■ Records from a data collection ■
━━━━━━━━━━━━━━━━━━━━━━━━━━━━━━
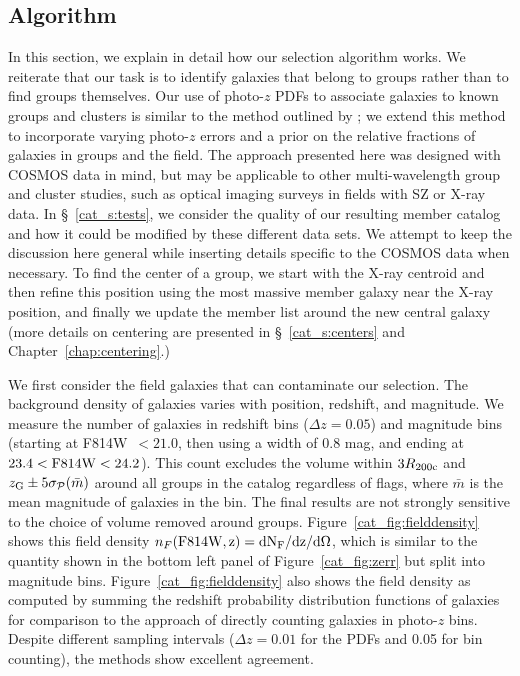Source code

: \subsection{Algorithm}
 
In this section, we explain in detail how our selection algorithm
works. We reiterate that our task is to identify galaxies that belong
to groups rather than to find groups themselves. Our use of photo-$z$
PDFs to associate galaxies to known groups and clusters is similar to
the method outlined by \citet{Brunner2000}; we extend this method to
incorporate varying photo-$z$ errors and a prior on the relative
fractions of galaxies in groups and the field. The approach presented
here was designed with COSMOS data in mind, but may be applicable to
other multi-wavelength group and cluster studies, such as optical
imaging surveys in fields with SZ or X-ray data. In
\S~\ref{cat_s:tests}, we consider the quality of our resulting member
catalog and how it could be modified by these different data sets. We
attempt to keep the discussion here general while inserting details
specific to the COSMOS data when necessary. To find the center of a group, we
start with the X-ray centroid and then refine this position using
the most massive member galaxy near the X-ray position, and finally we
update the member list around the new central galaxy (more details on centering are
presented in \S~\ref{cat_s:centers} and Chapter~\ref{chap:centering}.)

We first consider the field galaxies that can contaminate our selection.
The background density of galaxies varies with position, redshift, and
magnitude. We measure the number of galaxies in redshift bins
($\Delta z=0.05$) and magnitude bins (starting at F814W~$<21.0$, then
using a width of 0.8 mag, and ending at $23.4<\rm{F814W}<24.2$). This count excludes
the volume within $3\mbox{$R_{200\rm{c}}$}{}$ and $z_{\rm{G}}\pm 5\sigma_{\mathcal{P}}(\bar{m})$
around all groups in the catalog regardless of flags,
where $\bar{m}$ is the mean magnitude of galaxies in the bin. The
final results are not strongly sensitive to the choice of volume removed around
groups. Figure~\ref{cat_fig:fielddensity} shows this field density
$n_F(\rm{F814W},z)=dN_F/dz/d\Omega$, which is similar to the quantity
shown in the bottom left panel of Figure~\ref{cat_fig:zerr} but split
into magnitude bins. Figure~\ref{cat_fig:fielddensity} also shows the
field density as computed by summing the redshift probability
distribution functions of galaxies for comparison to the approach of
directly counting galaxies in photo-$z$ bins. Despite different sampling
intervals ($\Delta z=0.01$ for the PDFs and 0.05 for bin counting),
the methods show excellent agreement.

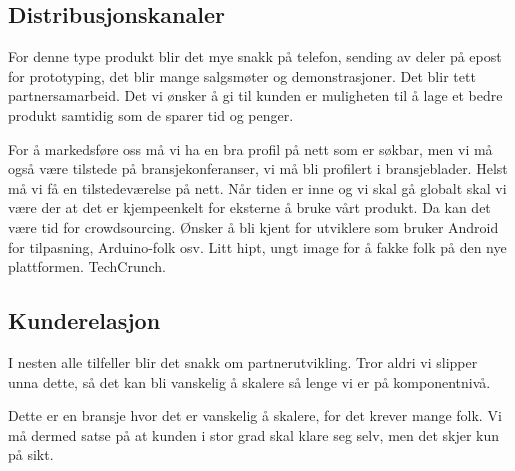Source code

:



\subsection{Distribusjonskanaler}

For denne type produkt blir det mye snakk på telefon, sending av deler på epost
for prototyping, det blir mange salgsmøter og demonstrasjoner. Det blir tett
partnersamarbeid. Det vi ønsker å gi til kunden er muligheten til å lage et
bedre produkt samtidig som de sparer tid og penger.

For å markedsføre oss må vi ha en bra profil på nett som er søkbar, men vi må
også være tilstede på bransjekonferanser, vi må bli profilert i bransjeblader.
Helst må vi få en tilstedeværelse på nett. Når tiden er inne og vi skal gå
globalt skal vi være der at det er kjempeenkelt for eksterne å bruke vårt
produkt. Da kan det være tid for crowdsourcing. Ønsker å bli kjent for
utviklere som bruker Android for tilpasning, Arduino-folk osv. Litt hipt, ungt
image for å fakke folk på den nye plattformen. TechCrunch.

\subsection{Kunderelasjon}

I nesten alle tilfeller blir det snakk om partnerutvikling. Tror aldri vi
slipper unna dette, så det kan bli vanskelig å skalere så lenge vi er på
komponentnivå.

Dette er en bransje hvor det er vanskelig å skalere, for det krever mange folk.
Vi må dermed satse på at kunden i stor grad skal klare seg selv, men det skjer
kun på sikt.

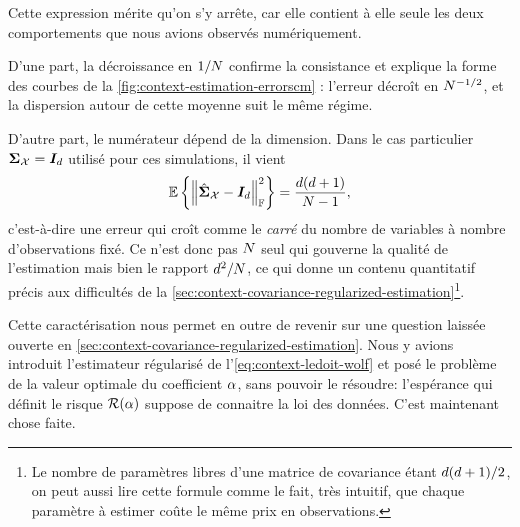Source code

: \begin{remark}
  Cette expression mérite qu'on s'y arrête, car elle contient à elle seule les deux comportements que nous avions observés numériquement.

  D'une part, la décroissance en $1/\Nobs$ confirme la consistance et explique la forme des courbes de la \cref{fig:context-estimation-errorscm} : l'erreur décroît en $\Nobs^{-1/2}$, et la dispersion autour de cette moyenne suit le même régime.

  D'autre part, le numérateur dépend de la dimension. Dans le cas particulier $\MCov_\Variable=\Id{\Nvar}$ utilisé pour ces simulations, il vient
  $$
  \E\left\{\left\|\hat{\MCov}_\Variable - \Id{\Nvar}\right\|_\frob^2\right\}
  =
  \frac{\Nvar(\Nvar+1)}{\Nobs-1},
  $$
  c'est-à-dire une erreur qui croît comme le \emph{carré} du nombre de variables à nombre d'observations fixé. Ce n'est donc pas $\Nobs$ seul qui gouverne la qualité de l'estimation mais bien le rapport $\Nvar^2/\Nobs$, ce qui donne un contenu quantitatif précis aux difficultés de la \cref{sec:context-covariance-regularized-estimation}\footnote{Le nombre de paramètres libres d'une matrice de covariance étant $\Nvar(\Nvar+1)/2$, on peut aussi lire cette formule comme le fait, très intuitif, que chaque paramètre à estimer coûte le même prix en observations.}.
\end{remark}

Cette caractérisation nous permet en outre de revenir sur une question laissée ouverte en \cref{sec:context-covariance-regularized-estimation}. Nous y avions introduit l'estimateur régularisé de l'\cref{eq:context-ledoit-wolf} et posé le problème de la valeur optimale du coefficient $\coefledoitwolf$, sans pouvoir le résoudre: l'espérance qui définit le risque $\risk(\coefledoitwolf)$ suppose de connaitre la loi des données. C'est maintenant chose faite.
━━━━━━━━━━━━━━━━━━━━━━━━━━━━━━
■ PROBLEM REQUIREMENTS ■
Among the lines above, find those containing the word "bins" and copy each.

■ SOLUTION TO THIS EXERCISE ■
magnitude. We measure the number of galaxies in redshift bins
($\Delta z=0.05$) and magnitude bins (starting at F814W~$<21.0$, then
into magnitude bins. Figure~\ref{cat_fig:fielddensity} also shows the
directly counting galaxies in photo-$z$ bins. Despite different sampling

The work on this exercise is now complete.